L’Intersyndicale de l’Université de Lubumbashi (UNILU) a saisi les autorités provinciales du Haut-Katanga pour réclamer l’amélioration de conditions socioprofessionnelles du corps enseignant de cet établissement de l’enseignement supérieur et universitaire.
Dans un mémorandum adressé aux autorités politiques et administratives de la province notamment l’exécutif et l’organe délibérant, l’intersyndicale plaide notamment pour l’application des nouveaux barèmes salariaux et l’assainissement de la paie complémentaire.
Selon le président de cette structure qui défend les droits du personnel de cet alma mater, Numbi Kanyepa Fernand, les revendications portent également sur le paiement de la prime de recherche ainsi que la dotation en véhicules pour les professeurs, en vue de faciliter l’exécution de leurs activités académiques.

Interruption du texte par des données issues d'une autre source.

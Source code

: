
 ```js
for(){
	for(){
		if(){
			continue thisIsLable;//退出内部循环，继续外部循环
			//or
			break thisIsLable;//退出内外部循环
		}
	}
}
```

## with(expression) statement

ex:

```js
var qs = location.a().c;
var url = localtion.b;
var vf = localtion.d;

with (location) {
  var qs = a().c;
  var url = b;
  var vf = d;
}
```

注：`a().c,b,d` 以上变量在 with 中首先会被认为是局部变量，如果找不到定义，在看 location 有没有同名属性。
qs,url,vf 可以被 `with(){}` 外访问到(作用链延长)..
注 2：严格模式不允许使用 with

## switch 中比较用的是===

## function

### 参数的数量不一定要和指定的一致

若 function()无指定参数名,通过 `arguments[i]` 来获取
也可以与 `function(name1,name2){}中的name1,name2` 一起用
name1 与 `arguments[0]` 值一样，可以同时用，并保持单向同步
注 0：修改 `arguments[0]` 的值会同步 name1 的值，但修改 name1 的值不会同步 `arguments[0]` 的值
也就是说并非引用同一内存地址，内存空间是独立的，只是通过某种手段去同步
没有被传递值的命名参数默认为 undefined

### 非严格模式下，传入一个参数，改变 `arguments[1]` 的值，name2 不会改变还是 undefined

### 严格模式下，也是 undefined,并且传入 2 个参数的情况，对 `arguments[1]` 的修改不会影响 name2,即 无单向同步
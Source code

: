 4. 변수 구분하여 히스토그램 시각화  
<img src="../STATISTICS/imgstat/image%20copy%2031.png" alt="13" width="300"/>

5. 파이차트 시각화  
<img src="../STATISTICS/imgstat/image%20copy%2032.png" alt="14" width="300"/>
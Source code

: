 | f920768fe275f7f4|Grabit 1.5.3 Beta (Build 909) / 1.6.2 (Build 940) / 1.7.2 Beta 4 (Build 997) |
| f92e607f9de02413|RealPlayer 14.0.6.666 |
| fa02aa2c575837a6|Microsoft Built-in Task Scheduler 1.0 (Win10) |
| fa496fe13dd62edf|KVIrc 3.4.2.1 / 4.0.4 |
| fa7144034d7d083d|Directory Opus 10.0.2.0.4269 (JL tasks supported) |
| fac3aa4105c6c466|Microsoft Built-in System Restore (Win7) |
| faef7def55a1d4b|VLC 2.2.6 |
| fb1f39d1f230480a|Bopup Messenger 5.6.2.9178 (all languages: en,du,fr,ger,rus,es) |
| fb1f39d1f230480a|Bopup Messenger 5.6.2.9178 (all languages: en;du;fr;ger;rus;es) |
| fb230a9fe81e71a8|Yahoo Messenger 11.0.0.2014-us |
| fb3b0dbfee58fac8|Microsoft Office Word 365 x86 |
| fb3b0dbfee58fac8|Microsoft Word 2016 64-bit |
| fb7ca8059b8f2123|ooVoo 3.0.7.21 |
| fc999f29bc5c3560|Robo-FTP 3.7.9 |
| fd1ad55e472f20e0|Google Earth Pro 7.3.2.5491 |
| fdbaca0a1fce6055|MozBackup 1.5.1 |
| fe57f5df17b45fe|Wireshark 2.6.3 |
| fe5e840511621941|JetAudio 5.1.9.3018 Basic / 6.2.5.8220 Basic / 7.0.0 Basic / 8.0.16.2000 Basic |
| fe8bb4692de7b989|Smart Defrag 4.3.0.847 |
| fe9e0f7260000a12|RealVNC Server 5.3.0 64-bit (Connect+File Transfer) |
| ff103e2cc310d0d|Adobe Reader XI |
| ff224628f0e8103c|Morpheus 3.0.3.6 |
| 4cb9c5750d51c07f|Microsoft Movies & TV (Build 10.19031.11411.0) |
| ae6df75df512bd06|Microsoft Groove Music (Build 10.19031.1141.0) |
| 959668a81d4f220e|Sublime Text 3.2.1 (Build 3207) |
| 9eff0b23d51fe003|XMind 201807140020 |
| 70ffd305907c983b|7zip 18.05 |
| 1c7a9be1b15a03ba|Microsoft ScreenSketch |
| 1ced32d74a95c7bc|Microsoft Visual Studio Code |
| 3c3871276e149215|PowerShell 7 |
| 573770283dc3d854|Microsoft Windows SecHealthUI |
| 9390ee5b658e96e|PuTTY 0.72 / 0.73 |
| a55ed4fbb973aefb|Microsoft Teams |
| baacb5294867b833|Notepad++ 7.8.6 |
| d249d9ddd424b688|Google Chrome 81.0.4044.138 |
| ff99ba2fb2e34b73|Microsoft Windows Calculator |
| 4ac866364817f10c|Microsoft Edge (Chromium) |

En outre, l’organisation appelle également à l’amélioration des conditions des assistants engagés dans les formations du troisième cycle, notamment les parcours menant au DEA, Master et Doctorat.
Dans cette optique, l’intersyndicale a sollicité l’implication des autorités provinciales pour la mécanisation des nouvelles unités (NU), une catégorie du personnel non prise en charge par le Trésor public.
« Ce mémorandum met en lumière plusieurs questions d’intérêt national touchant à l’amélioration des conditions de travail et de vie du personnel universitaire, notamment l’application des nouveaux barèmes salariaux, l’épuration de la paie complémentaire, la prime de recherche, la dotation en véhicules des professeurs, la situation des assistants et chefs de travaux engagés dans les formations de troisième cycle (DEA/Master et Doctorat), ainsi que la mécanisation des nouvelles unités, entr autres », peut-on lire dans ce document.
En mai dernier, le Président Tshisekedi avait ordonné la suspension des nouvelles revalorisations de primes pour les catégories d’agents déjà régulièrement rémunérés, tout en préservant les engagements issus des accords avec les partenaires sociaux et certains ajustements barémiques.
Il avait aussi interdit la mise en place de nouvelles commissions ou de structures permanentes afin de limiter l’apparition de nouvelles lignes de dépenses susceptibles d’alourdir la masse salariale.
Les économies attendues et l’enveloppe additionnelle prévue par le projet de loi des finances rectificative 2026 devraient, d’après les orientations présidentielles, être prioritairement destinées à la prise en charge progressive des agents certifiés et réguliers, mais non encore mécanisés.